Do wypadku doszło kilka dni temu - informuje rzecznik zakopiańskiej Policji Roman Wieczorek: 27 lipca tuż po północy dyżurny tatrzańskiej policji otrzymał zgłoszenie o wypadku drogowym w miejscowości Biały Dunajec, gdzie niezwłocznie skierował patrol ruchu drogowego. Na miejsce przybyli ratownicy medyczni oraz strażacy, którzy zajęli się wydobyciem z pojazdu rannego pasażera. Mężczyzna z licznymi obrażeniami ciała trafił do zakopiańskiego szpitala.
Rozpoczęły się poszukiwania kierowcy, który oddalił się z miejsca zdarzenia nie udzielając pomocy pokrzywdzonemu. Na miejscu pracowali policjanci zakopiańskiej drogówki oraz śledczy, których zadaniem było ustalenie okoliczności wypadku oraz identyfikacja kierowcy.

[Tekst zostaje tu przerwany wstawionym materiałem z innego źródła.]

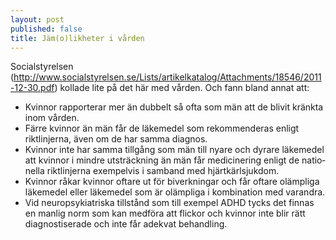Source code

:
 ```yaml
---
layout: post
published: false
title: Jäm(o)likheter i vården
---
```


Socialstyrelsen (http://www.socialstyrelsen.se/Lists/artikelkatalog/Attachments/18546/2011-12-30.pdf) kollade lite på det här med vården. Och fann bland annat att:

- Kvinnor rapporterar mer än dubbelt så ofta som män att de blivit kränkta inom vården. 
- Färre kvinnor än män får de läkemedel som rekommenderas enligt riktlinjerna, även om de har samma diagnos. 
- Kvinnor inte har samma tillgång som män till nyare och dyrare läkeme­del 
att kvinnor i mindre utsträckning än män får medicinering enligt de natio­nella riktlinjerna exempelvis i samband med hjärt­kärlsjukdom. 
- Kvinnor råkar kvinnor oftare ut för biverkningar och får oftare olämpliga läkeme­del eller läkemedel som är olämpliga i kombination med varandra. 
- Vid neuropsykiatriska tillstånd som till exempel ADHD tycks det finnas en manlig norm som kan medföra att flickor och kvinnor inte blir rätt diagnostiserade och inte får adekvat behandling.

Dwa dni później 32-latek, mieszkaniec powiatu tatrzańskiego, który feralnej nocy prowadził opla został zatrzymany przez tatrzańskich policjantów. Został doprowadzony do zakopiańskiej prokuratury, gdzie usłyszał zarzuty spowodowania wypadku drogowego i ucieczkę z miejsca zdarzenia oraz kierowania pomimo decyzji o cofnięciu uprawnień. Również tego dnia zakopiański sąd, na wniosek prokuratury, zastosował wobec sprawcy wypadku drogowego środek zapobiegawczy w postaci tymczasowego aresztowania na okres 3 miesięcy. Za popełnione przestępstwo grozi mu do 12 lat więzienia.